─── DATA FOR REVIEW

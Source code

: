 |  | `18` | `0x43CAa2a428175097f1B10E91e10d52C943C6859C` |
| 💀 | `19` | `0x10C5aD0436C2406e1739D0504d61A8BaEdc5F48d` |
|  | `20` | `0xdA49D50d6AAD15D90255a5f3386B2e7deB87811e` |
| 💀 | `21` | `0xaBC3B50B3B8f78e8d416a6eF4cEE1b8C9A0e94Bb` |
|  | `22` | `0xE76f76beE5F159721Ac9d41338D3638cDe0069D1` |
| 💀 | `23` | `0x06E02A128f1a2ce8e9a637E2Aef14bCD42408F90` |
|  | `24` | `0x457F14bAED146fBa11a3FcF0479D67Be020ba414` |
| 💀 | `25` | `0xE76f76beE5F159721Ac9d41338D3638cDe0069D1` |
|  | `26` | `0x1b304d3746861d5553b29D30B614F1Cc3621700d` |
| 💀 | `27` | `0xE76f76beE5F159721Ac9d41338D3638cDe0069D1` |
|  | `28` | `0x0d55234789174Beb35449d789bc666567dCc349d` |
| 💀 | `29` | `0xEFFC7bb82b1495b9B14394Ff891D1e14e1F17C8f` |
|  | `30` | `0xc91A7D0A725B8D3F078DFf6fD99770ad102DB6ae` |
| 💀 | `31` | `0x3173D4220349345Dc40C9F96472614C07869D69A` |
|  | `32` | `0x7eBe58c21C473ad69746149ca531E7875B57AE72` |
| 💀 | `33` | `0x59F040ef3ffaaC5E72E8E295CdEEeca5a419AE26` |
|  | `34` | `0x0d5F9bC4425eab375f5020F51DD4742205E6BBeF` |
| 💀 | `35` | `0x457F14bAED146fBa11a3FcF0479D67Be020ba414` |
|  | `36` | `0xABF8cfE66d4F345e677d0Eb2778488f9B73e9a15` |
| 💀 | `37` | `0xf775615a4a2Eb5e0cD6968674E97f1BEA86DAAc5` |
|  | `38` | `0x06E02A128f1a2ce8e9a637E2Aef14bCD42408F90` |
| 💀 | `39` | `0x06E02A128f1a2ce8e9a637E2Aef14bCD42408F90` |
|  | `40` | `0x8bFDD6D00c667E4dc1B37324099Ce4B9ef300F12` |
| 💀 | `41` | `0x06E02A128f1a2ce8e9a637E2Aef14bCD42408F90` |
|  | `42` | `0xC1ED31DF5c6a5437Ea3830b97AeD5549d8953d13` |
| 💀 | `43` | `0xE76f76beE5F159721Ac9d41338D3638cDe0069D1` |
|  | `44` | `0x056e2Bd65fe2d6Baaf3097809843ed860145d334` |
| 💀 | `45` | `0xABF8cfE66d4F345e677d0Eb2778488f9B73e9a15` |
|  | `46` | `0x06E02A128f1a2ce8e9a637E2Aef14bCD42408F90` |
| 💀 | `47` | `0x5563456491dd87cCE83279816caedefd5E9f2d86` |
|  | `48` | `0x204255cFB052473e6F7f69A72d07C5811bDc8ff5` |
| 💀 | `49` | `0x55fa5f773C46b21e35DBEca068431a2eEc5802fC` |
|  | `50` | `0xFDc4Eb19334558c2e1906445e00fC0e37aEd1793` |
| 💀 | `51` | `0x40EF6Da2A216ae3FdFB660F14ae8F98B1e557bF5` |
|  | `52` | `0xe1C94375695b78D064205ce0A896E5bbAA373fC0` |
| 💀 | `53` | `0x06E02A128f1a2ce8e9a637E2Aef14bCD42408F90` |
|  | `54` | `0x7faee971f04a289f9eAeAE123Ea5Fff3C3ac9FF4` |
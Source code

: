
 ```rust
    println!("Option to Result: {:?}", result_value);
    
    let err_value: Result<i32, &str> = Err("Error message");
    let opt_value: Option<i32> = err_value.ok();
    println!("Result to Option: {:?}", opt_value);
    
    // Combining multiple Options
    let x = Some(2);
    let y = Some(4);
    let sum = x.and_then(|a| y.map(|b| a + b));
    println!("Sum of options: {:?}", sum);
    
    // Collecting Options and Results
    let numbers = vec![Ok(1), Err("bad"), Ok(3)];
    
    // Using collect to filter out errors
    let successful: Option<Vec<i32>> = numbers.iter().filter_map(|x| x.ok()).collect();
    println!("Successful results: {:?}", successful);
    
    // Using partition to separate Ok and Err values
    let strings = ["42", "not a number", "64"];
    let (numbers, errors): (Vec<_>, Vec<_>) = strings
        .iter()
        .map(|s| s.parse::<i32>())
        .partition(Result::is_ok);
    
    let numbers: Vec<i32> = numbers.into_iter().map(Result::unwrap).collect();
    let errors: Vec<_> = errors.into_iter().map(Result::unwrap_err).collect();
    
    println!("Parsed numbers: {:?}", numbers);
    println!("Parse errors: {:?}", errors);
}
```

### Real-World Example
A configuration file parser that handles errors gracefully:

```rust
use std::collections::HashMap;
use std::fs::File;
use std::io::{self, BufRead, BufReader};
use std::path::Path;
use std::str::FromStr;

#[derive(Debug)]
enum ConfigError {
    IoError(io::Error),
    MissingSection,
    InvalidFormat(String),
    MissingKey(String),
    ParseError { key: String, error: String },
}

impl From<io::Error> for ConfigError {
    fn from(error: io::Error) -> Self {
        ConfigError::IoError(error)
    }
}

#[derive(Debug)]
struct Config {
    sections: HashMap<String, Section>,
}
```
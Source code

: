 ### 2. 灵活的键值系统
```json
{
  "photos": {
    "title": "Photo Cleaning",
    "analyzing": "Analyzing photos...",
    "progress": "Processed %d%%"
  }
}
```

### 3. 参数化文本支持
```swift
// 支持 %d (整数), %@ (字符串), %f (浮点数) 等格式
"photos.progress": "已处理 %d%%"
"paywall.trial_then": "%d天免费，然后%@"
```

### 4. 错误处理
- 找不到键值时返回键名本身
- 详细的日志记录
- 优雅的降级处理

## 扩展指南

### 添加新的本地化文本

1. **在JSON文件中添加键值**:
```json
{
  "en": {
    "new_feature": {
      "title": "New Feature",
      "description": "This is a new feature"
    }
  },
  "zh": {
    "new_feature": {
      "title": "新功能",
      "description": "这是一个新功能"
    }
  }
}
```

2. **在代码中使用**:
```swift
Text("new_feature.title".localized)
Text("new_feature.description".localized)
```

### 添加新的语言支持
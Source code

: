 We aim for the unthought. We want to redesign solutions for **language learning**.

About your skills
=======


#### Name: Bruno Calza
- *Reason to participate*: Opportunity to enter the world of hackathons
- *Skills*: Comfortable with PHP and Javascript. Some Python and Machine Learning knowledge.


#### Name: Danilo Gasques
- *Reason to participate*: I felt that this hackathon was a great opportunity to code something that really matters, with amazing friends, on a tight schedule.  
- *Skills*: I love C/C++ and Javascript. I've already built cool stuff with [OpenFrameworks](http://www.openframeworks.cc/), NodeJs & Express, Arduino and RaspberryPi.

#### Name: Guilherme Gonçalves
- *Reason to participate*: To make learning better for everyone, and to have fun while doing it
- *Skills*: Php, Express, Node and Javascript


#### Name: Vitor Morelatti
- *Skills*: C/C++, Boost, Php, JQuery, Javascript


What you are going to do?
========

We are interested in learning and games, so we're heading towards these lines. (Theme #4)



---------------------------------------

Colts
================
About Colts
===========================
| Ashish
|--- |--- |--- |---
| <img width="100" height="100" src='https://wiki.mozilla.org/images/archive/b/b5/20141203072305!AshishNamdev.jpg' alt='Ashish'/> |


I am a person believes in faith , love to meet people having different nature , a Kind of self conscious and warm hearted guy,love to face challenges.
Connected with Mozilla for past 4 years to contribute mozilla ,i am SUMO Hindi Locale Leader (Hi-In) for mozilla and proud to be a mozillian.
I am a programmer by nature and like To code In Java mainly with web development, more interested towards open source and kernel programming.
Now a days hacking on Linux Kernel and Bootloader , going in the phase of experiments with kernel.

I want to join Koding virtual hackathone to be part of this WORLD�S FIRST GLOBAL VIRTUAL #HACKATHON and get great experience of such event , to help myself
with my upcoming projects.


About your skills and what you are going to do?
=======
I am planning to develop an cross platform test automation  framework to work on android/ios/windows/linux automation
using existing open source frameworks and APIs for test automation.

──────

◆ **TASK TO COMPLETE**
What lines above hold the word "Express"? List them all.

◆ **SOLUTION TO THE PROBLEM**
- *Skills*: I love C/C++ and Javascript. I've already built cool stuff with [OpenFrameworks](http://www.openframeworks.cc/), NodeJs & Express, Arduino and RaspberryPi.
- *Skills*: Php, Express, Node and Javascript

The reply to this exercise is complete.